Alex Stamos: Asking tech companies to police hate speech is “a dangerous path” - mkm416
https://www.technologyreview.com/s/612332/facebooks-ex-security-boss-asking-big-tech-to-police-hate-speech-is-a-dangerous-path/
======
snowwrestler
"Tech companies" is just way too broad a designation to use here. No one is
seriously asking Apple to police hate speech in iMessage or Facetime, for
instance, or Verizon to police hate speech in SMS. No one expects AT&T to
police hate speech in a phone call.

What people are concerned about are the newsfeeds and timelines, specifically.
Companies like Facebook and Twitter and YouTube love to pretend that their
newsfeed/timeline products are just like chat apps or phone calls--neutral
messaging platforms.

They're not. And the specific reason they are not, is the algorithmic timeline
and content suggestions.

It's silly to worry about giving these products "the power to determine what
people can—and can’t—say online." They've already seized it for themselves--by
deciding for me which content will show up in my newsfeed/timeline/suggested
list. They decide which content gets promoted to me.

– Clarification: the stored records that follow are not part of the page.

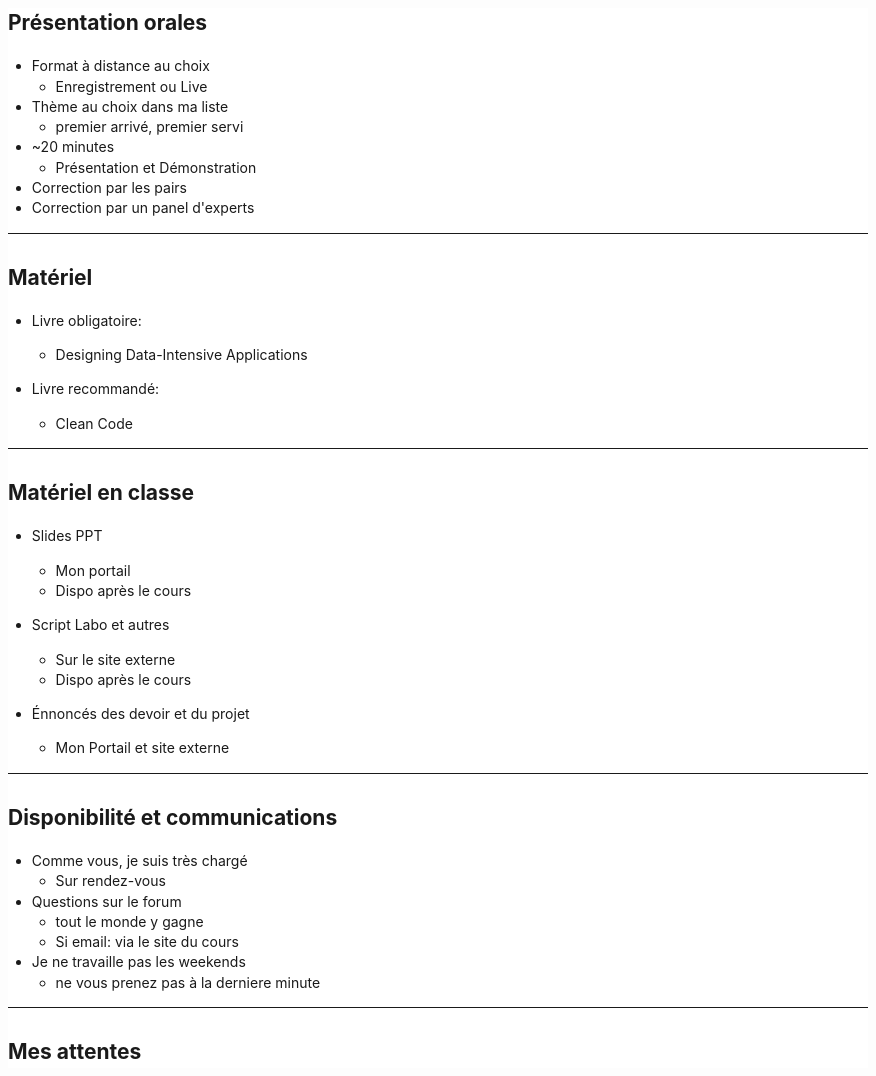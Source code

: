 
## Présentation orales

* Format à distance au choix
    * Enregistrement ou Live
* Thème au choix dans ma liste
    * premier arrivé, premier servi
* ~20 minutes
    * Présentation et Démonstration
* Correction par les pairs
* Correction par un panel d'experts

---

## Matériel

* Livre obligatoire:
    * Designing Data-Intensive Applications

* Livre recommandé:
    * Clean Code

---

## Matériel en classe 

* Slides PPT
    * Mon portail
    * Dispo après le cours

* Script Labo et autres
    * Sur le site externe
    * Dispo après le cours

* Énnoncés des devoir et du projet
    * Mon Portail et site externe

---

## Disponibilité et communications

* Comme vous, je suis très chargé
    * Sur rendez-vous
* Questions sur le forum
    * tout le monde y gagne
    * Si email: via le site du cours
* Je ne travaille pas les weekends 
    * ne vous prenez pas à la derniere minute

---

## Mes attentes
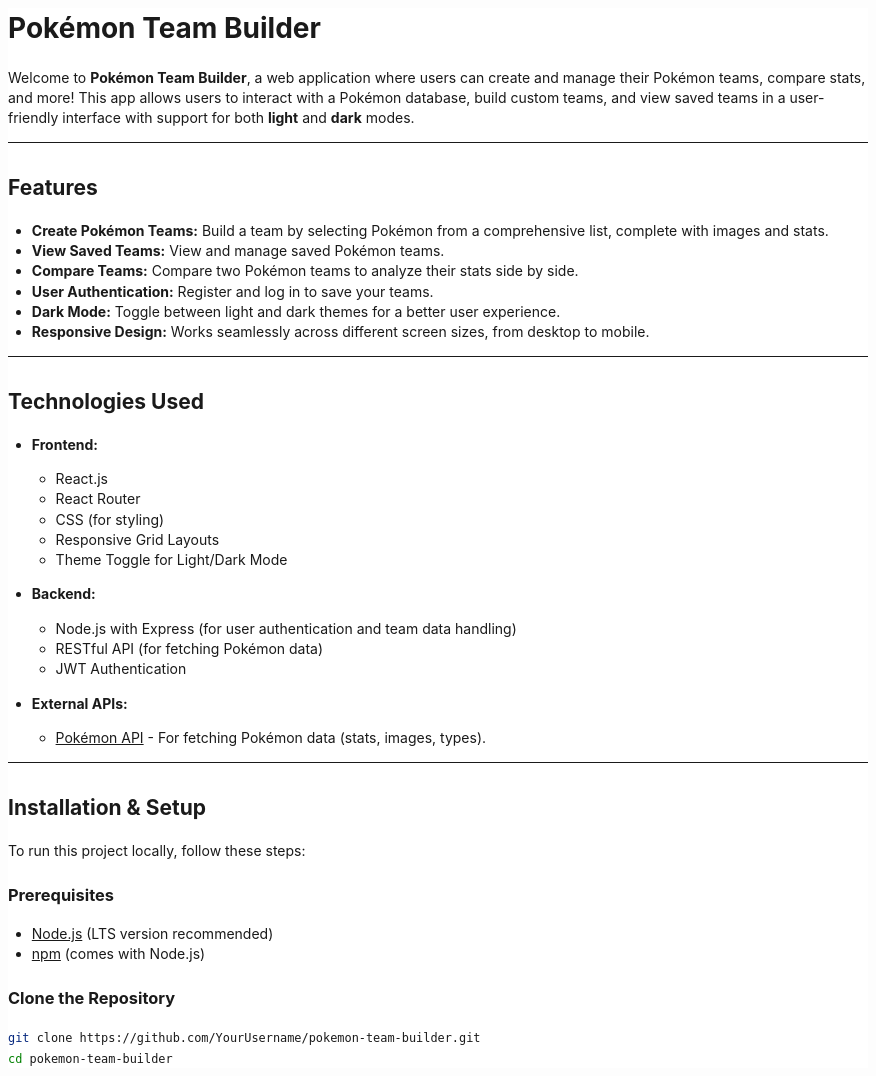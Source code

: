 # Pokémon Team Builder

Welcome to **Pokémon Team Builder**, a web application where users can create and manage their Pokémon teams, compare stats, and more! This app allows users to interact with a Pokémon database, build custom teams, and view saved teams in a user-friendly interface with support for both **light** and **dark** modes.

---

## Features

- **Create Pokémon Teams:** Build a team by selecting Pokémon from a comprehensive list, complete with images and stats.
- **View Saved Teams:** View and manage saved Pokémon teams.
- **Compare Teams:** Compare two Pokémon teams to analyze their stats side by side.
- **User Authentication:** Register and log in to save your teams.
- **Dark Mode:** Toggle between light and dark themes for a better user experience.
- **Responsive Design:** Works seamlessly across different screen sizes, from desktop to mobile.

---

## Technologies Used

- **Frontend:**
  - React.js
  - React Router
  - CSS (for styling)
  - Responsive Grid Layouts
  - Theme Toggle for Light/Dark Mode

- **Backend:**
  - Node.js with Express (for user authentication and team data handling)
  - RESTful API (for fetching Pokémon data)
  - JWT Authentication

- **External APIs:**
  - [Pokémon API](https://pokeapi.co) - For fetching Pokémon data (stats, images, types).

---

## Installation & Setup

To run this project locally, follow these steps:

### Prerequisites
- [Node.js](https://nodejs.org/) (LTS version recommended)
- [npm](https://www.npmjs.com/get-npm) (comes with Node.js)

### Clone the Repository

```bash
git clone https://github.com/YourUsername/pokemon-team-builder.git
cd pokemon-team-builder
```
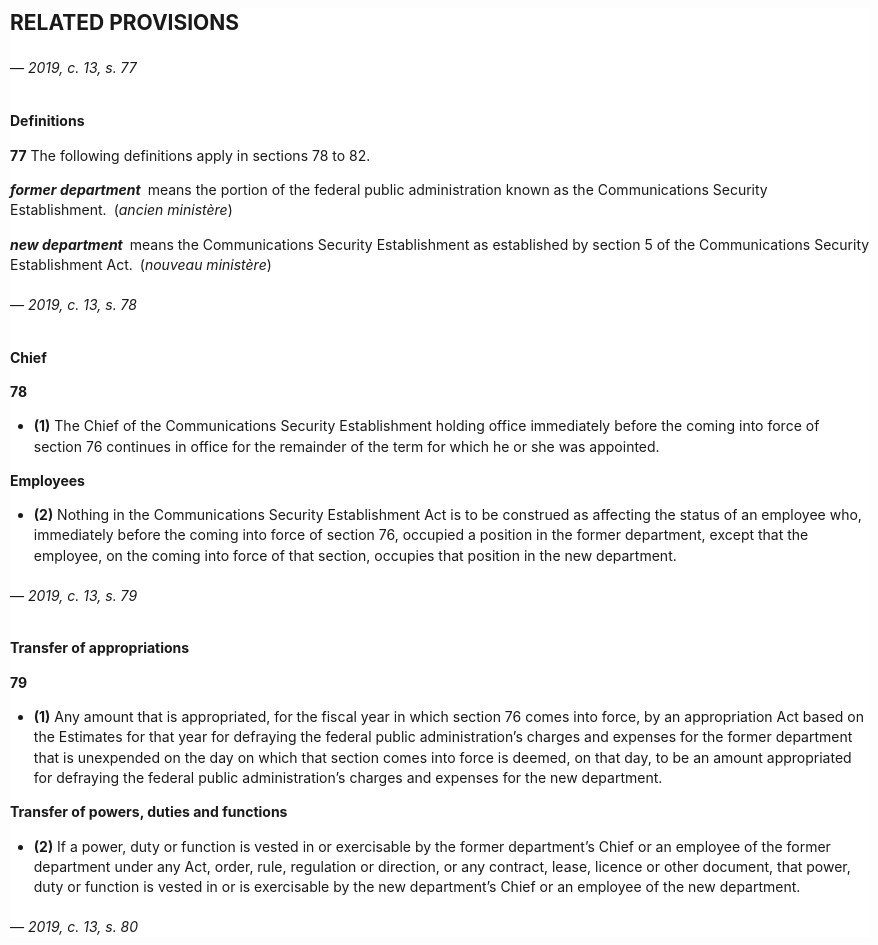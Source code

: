 ## RELATED PROVISIONS

######           — 2019, c. 13, s. 77


**Definitions**

**77** The following definitions apply in sections 78 to 82.

***former department*** means the portion of the federal public administration known as the Communications Security Establishment. (*ancien ministère*)

***new department*** means the Communications Security Establishment as established by section 5 of the Communications Security Establishment Act. (*nouveau ministère*)



######           — 2019, c. 13, s. 78


**Chief**

**78** 

- **(1)** The Chief of the Communications Security Establishment holding office immediately before the coming into force of section 76 continues in office for the remainder of the term for which he or she was appointed.

**Employees**

- **(2)** Nothing in the Communications Security Establishment Act is to be construed as affecting the status of an employee who, immediately before the coming into force of section 76, occupied a position in the former department, except that the employee, on the coming into force of that section, occupies that position in the new department.



######           — 2019, c. 13, s. 79


**Transfer of appropriations**

**79** 

- **(1)** Any amount that is appropriated, for the fiscal year in which section 76 comes into force, by an appropriation Act based on the Estimates for that year for defraying the federal public administration’s charges and expenses for the former department that is unexpended on the day on which that section comes into force is deemed, on that day, to be an amount appropriated for defraying the federal public administration’s charges and expenses for the new department.

**Transfer of powers, duties and functions**

- **(2)** If a power, duty or function is vested in or exercisable by the former department’s Chief or an employee of the former department under any Act, order, rule, regulation or direction, or any contract, lease, licence or other document, that power, duty or function is vested in or is exercisable by the new department’s Chief or an employee of the new department.



######           — 2019, c. 13, s. 80

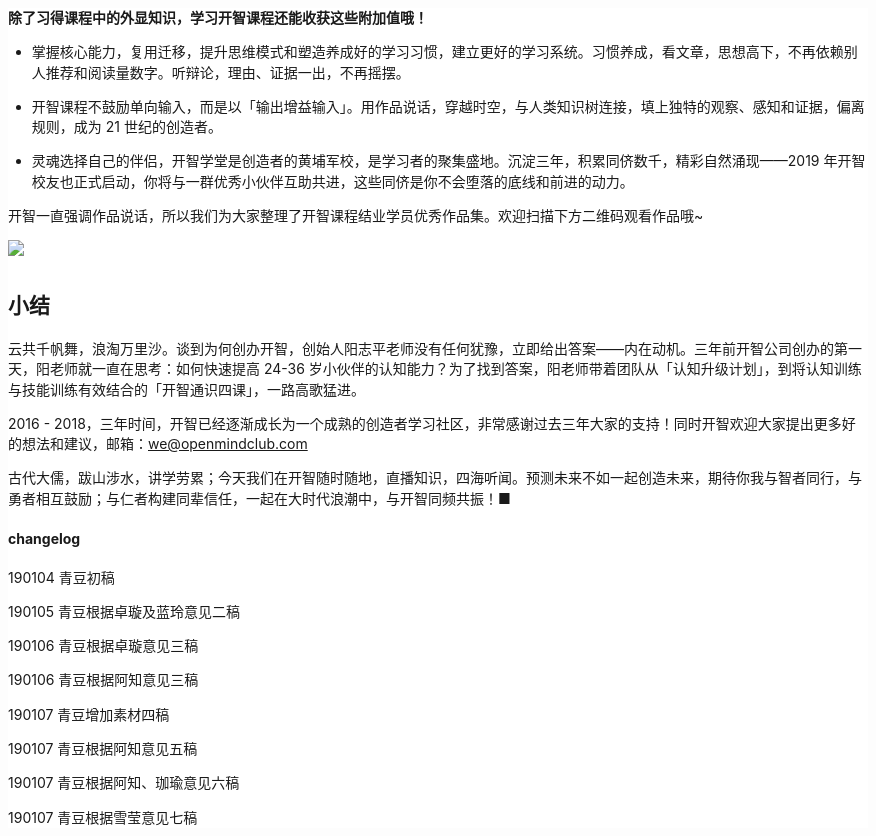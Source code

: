 **除了习得课程中的外显知识，学习开智课程还能收获这些附加值哦！**

- 掌握核心能力，复用迁移，提升思维模式和塑造养成好的学习习惯，建立更好的学习系统。习惯养成，看文章，思想高下，不再依赖别人推荐和阅读量数字。听辩论，理由、证据一出，不再摇摆。

- 开智课程不鼓励单向输入，而是以「输出增益输入」。用作品说话，穿越时空，与人类知识树连接，填上独特的观察、感知和证据，偏离规则，成为 21 世纪的创造者。

- 灵魂选择自己的伴侣，开智学堂是创造者的黄埔军校，是学习者的聚集盛地。沉淀三年，积累同侪数千，精彩自然涌现——2019 年开智校友也正式启动，你将与一群优秀小伙伴互助共进，这些同侪是你不会堕落的底线和前进的动力。

开智一直强调作品说话，所以我们为大家整理了开智课程结业学员优秀作品集。欢迎扫描下方二维码观看作品哦~

![](https://ws3.sinaimg.cn/large/006tNc79gy1fz8dvx8r0tj30ep084go6.jpg)

## 小结

云共千帆舞，浪淘万里沙。谈到为何创办开智，创始人阳志平老师没有任何犹豫，立即给出答案——内在动机。三年前开智公司创办的第一天，阳老师就一直在思考：如何快速提高 24-36 岁小伙伴的认知能力？为了找到答案，阳老师带着团队从「认知升级计划」，到将认知训练与技能训练有效结合的「开智通识四课」，一路高歌猛进。

2016 - 2018，三年时间，开智已经逐渐成长为一个成熟的创造者学习社区，非常感谢过去三年大家的支持！同时开智欢迎大家提出更多好的想法和建议，邮箱：we@openmindclub.com

古代大儒，跋山涉水，讲学劳累；今天我们在开智随时随地，直播知识，四海听闻。预测未来不如一起创造未来，期待你我与智者同行，与勇者相互鼓励；与仁者构建同辈信任，一起在大时代浪潮中，与开智同频共振！■

#### changelog

190104 青豆初稿

190105 青豆根据卓璇及蓝玲意见二稿

190106 青豆根据卓璇意见三稿

190106 青豆根据阿知意见三稿

190107 青豆增加素材四稿

190107 青豆根据阿知意见五稿

190107 青豆根据阿知、珈瑜意见六稿

190107 青豆根据雪莹意见七稿
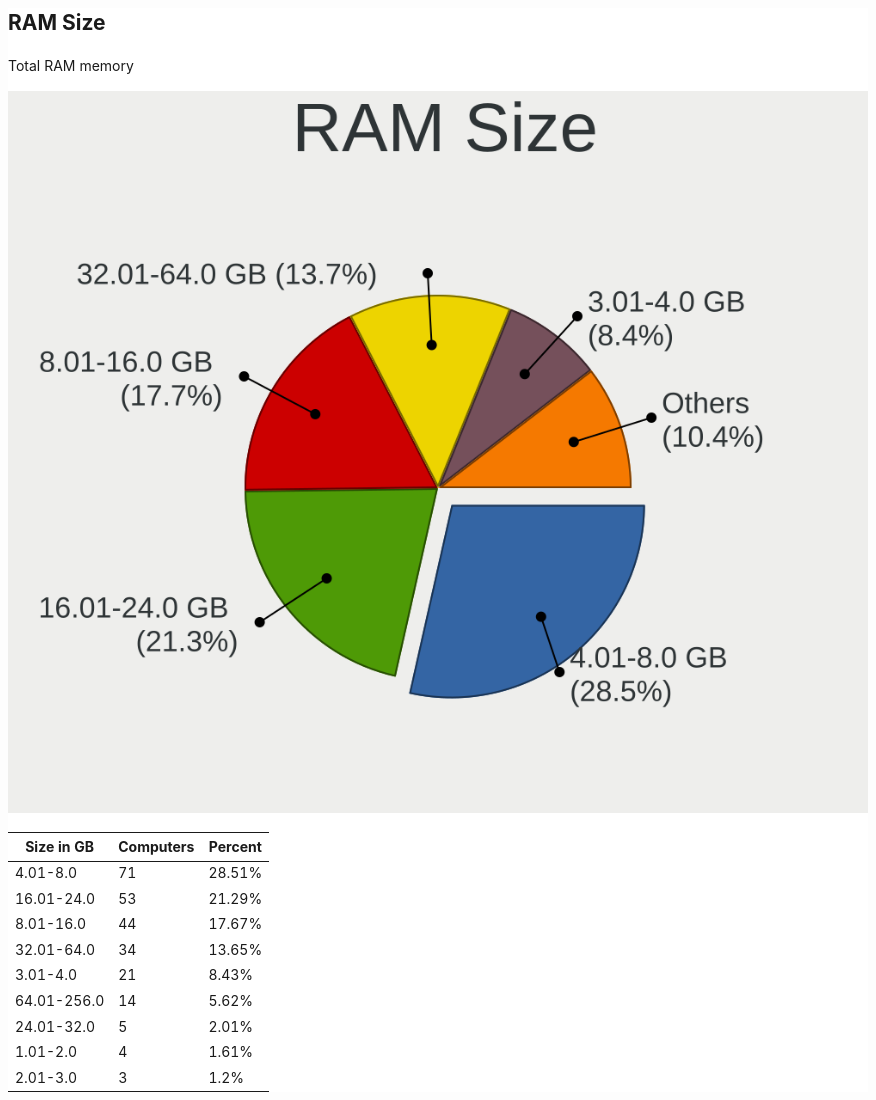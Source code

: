 RAM Size
--------

Total RAM memory

![RAM Size](./images/pie_chart/node_ram_total.svg)


| Size in GB  | Computers | Percent |
|-------------|-----------|---------|
| 4.01-8.0    | 71        | 28.51%  |
| 16.01-24.0  | 53        | 21.29%  |
| 8.01-16.0   | 44        | 17.67%  |
| 32.01-64.0  | 34        | 13.65%  |
| 3.01-4.0    | 21        | 8.43%   |
| 64.01-256.0 | 14        | 5.62%   |
| 24.01-32.0  | 5         | 2.01%   |
| 1.01-2.0    | 4         | 1.61%   |
| 2.01-3.0    | 3         | 1.2%    |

Yes they use an algorithm to do so, instead of human decisions. But guess who
built the algorithm?

Companies that run algorithmic newsfeeds and timelines need to own their role
as a publisher and a gatekeeper of content.

Instead of pretending they don't make choices, they should be introspective
and thoughtful about the criteria they are using to make those choices.
"Engagement" is not neutral criteria because emotions are not symmetrical.
Engagement is higher on topics of fear, anger, rage, violence. That's down to
our evolution; that's down to the amygdala.

So if you build a publishing system designed solely to maximize engagement,
it's going to become a system that preferentially serves content that feeds
negative emotions. There are articles and case studies where a person starts
with a fresh account and sees what kind of content gets pushed to them;
inevitably they get horrible conspiracy theories and fear-oriented content.

Making decisions about what content your audience sees is an act of
publishing, even if it's executed via complex algorithm. The companies doing
this need to accept their responsibility for what they decide to serve and
promote.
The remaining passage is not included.